[AMDGPU] Supported ds_read_b128 generation; Widened vector length for local address-space.
Summary: Starting from GCN 2nd generation, ISA supports ds_read_b128 on top of ds_read_b64.
This patch supports ds_read_b128 instruction pattern and generation of this instruction.
In the vectorizer, this patch also widen the vector length so that vectorizer generates
128 bit loads for local address-space which gets translated to ds_read_b128.

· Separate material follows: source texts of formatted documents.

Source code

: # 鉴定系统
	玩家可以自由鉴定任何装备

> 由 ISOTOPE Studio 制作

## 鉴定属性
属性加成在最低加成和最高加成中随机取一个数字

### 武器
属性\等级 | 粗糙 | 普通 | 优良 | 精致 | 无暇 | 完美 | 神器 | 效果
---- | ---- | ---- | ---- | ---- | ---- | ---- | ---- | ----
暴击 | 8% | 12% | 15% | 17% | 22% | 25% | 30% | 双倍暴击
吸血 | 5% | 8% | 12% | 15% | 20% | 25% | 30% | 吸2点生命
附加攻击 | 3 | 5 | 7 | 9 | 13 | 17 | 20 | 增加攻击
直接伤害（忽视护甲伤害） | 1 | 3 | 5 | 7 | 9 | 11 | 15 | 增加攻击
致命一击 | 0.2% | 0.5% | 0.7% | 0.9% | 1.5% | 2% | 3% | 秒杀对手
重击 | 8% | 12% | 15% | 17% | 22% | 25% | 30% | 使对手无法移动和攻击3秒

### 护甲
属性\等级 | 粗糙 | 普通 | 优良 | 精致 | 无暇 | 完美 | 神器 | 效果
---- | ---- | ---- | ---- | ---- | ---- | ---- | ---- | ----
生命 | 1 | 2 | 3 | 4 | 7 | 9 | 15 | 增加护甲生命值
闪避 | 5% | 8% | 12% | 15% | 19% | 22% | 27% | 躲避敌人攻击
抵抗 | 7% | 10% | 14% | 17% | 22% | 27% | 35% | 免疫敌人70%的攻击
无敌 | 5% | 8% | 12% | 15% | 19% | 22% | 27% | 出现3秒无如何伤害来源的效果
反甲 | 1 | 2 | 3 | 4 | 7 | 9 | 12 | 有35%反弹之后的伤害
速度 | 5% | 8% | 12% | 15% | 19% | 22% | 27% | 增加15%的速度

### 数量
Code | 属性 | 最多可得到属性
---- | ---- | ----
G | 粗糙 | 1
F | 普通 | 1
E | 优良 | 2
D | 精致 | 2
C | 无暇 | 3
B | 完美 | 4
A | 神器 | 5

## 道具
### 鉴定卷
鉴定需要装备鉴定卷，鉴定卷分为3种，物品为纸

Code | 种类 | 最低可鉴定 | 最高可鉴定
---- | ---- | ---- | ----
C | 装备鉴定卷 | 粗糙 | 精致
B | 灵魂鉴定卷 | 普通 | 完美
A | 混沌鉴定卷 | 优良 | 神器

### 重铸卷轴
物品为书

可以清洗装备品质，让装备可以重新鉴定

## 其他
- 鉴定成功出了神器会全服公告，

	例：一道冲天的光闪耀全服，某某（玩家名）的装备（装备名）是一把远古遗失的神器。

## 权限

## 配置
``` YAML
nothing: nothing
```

Since the performance benefit is not clear; compiler generates ds_read_b128 under -amdgpu-ds128.
Author: FarhanaAleen
Reviewed By: rampitec, arsenm
Subscribers: llvm-commits, AMDGPU
Differential Revision: https://reviews.llvm.org/D44210
llvm-svn: 327153
diff --git a/llvm/lib/Target/AMDGPU/AMDGPUTargetTransformInfo.cpp b/llvm/lib/Target/AMDGPU/AMDGPUTargetTransformInfo.cpp
index 4292575..a22c180 100644
--- a/llvm/lib/Target/AMDGPU/AMDGPUTargetTransformInfo.cpp
+++ b/llvm/lib/Target/AMDGPU/AMDGPUTargetTransformInfo.cpp
@@ -265,11 +265,11 @@
return 512;
}
- if (AddrSpace == AS.FLAT_ADDRESS)
- return 128;
- if (AddrSpace == AS.LOCAL_ADDRESS ||
+ if (AddrSpace == AS.FLAT_ADDRESS ||
+ AddrSpace == AS.LOCAL_ADDRESS ||
AddrSpace == AS.REGION_ADDRESS)
- return 64;
+ return 128;
+
if (AddrSpace == AS.PRIVATE_ADDRESS)
return 8 * ST->getMaxPrivateElementSize();